Накануне нового 2022 года писательница Полина Дашкова, книги которой выходят миллионными тиражами, получила престижную литературную премию «За вклад в развитие жанра», учрежденную телеканалом «Русский детектив». Корреспондент «Труда» встретилась с лауреатом, но разговор почти сразу ушел далеко за рамки детективного жанра.

— Полина Викторовна, самый первый прочитанный вами детектив помните? Когда появилась мысль «Хочу писать так же»?

— Все, что я читала, вызывало желание написать так, как никто раньше не писал. Первым детективом для меня стали, наверное, «Мёртвые души». Нет, пожалуй, все-таки «Сказка о мёртвой царевне и семи богатырях»!

— Как-то непривычно относить эти произведения к детективному жанру.

— Понятие «детектив» очень условно. Это ярлык, который, как и все другие, обладает свойством сужать пространство и зашоривать сознание. На то ярлыки и существуют.

— Значит, прибегая к ярлыкам, мы сами себя обкрадываем?

— А человек в 99 случаях из 100 все устраивает себе сам — сам обкрадывает, мучает, даже убивает. Есть в психологии такое понятие — выученная или навязанная беспомощность, когда человек, не имея собственных мыслей, руководствуется теми, что ему вбили в голову, выдавая их за свои.

— Что для вас становится начальным импульсом к новой книге?

— Всегда этот «детский» вопрос... Риторический, не имеющий однозначного ответа. Воплощение замысла начинается с того, что перед тобой возникает история, которая может послужить тропинкой, ведущей к ответу. Но реальные сюжеты никогда полностью в роман не входят. В пять лет мне пришлось публично сказать неправду, хотя я знала, что врать нельзя. На утреннике в детском саду мне пришлось читать речёвку «Мы внучата Ильича». Но у меня же есть дедушки, я их внучка! Странное несовпадение теории и практики, когда речь шла об Октябрьской революции, занимало меня и в школе, и в институте. Я застала моих прабабушек, и дедушки кое-что о том времени помнили, а в книжках и учебниках я читала нечто совершенно противоположное. Из желания разрешить этот парадокс потихоньку вызрела трилогия «Источник счастья».

— Вы получили премию за вклад в детективный жанр...

— То, что я пищу — не детективы. Это классическая беллетристика. Я просто делюсь с читателем тем, что узнала, открыла для себя, и выбираю для этого форму, которая мне максимально доступна и мила. Дальше уже дело читателя, как к этому отнестись. Я веду с ним равноправный диалог, не собираясь его «воспитывать» и что-то внушать: любое навязывание — это вне литературы, вне любого художественного творчества вообще.

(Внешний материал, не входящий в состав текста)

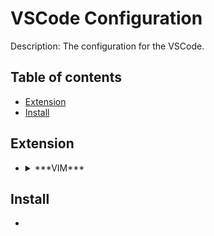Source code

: # VSCode Configuration
Description: The configuration for the VSCode. 

## Table of contents
- [Extension](#Extension)
- [Install](#Install)

## Extension
- <details><summary>***VIM***</summary>
  <p>
    
    <details><summary>Why vim?</summary>
    <p>
        
  - Vim helps you code faster and do a lot of things without using the mouse.
    </p>
    </details>

    <details><summary>Installation</summary>
    <p>
        
    - [Market Link](https://marketplace.visualstudio.com/items?itemName=vscodevim.vim)
    - [GitHub](https://github.com/VSCodeVim/Vim)
    </p>
    </details>

    <details><summary>My Vim settings</summary>
    <p>
        
        "vim.statusBarColorControl": true,
        "vim.statusBarColors.normal": "#181818",
        "vim.statusBarColors.insert": "#181818",
        "vim.statusBarColors.visual": "#181818",
        "vim.statusBarColors.visualline": "#181818",
        "vim.statusBarColors.visualblock": "#181818",
        "vim.statusBarColors.replace": "#181818",
        "vim.statusBarColors.commandlineinprogress": "#181818",
        "vim.statusBarColors.searchinprogressmode": "#181818",
        "vim.statusBarColors.easymotionmode": "#181818",
        "vim.statusBarColors.easymotioninputmode": "#181818",
        "vim.statusBarColors.surroundinputmode": "#181818",
        "vim.enableNeovim": true,

        "vim.easymotion": true,
        "vim.incsearch": true,
        "vim.useSystemClipboard": true,
        "vim.useCtrlKeys": true,
        "vim.hlsearch": true,
        "vim.smartRelativeLine": true,

        "vim.insertModeKeyBindings": [
        ],
        "vim.normalModeKeyBindingsNonRecursive": [
          {
            "before": ["<leader>", "d"],
            "commands": [":bd"],
            "silent": true
          },
          {
            "before": ["<leader>", "w"],
            "commands": [":w"],
            "silent": true
          },
          {
            "before": ["<tab>"],
            "after": ["g", "t"],
            "silent": true
          },
          {
            "before": ["<leader>","<tab>"],
            "after": ["g", "T"],
            "silent": true
          },
          {
            "before": ["<C-q>"],
            "commands": [":nohl"]
          },
        ],
        "vim.leader": "<space>",
        "vim.handleKeys": {
          "<C-a>": false,
          "<C-f>": false
        },
    </p>
    </details>
  </p>
  </details>
## Install
- 
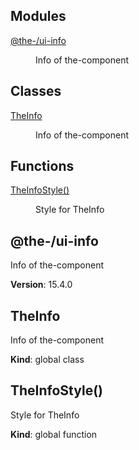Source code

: <!--- Code generated by @the-/script-doc. DO NOT EDIT. -->

## Modules

<dl>
<dt><a href="#module_@the-/ui-info">@the-/ui-info</a></dt>
<dd><p>Info of the-component</p>
</dd>
</dl>

## Classes

<dl>
<dt><a href="#TheInfo">TheInfo</a></dt>
<dd><p>Info of the-component</p>
</dd>
</dl>

## Functions

<dl>
<dt><a href="#TheInfoStyle">TheInfoStyle()</a></dt>
<dd><p>Style for TheInfo</p>
</dd>
</dl>

<a name="module_@the-/ui-info"></a>

## @the-/ui-info
Info of the-component

**Version**: 15.4.0  
<a name="TheInfo"></a>

## TheInfo
Info of the-component

**Kind**: global class  
<a name="TheInfoStyle"></a>

## TheInfoStyle()
Style for TheInfo

**Kind**: global function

— Считается, что у каждого автора есть персонаж, о котором он, как Флобер о мадам Бовари, может сказать — это я.

— Флобер, конечно, кокетничал. Эмма — не он. Есть писатели, которые пишут исключительно о себе. У одних это получается блистательно, у других — совершенно не интересно. Каждое произведение Довлатова — исповедь. Там нет персонажей, только он сам. Ему это поразительно удается. Но это — редкость. В основном, когда автор делает главного героя самым сильным, красивым, умным и ярким, а остальные прыгают вокруг него, как тени — получается такая «подростковая» литература, независимо от паспортного возраста писателя. Он придумывает себя такого, каким хотел бы быть, как это обычно и происходит с подростками. Книга не обязательно выйдет не интересной, но, как правило, энергетического потенциала такого писателя хватает на одно-два произведения, а дальше он начинает, что называется, зависать. Литература начинается с персонажей! Ты видишь других людей не отражениями самого себя, а самостоятельными личностями, которые тебе интересны и важны, даже если это отъявленные злодеи.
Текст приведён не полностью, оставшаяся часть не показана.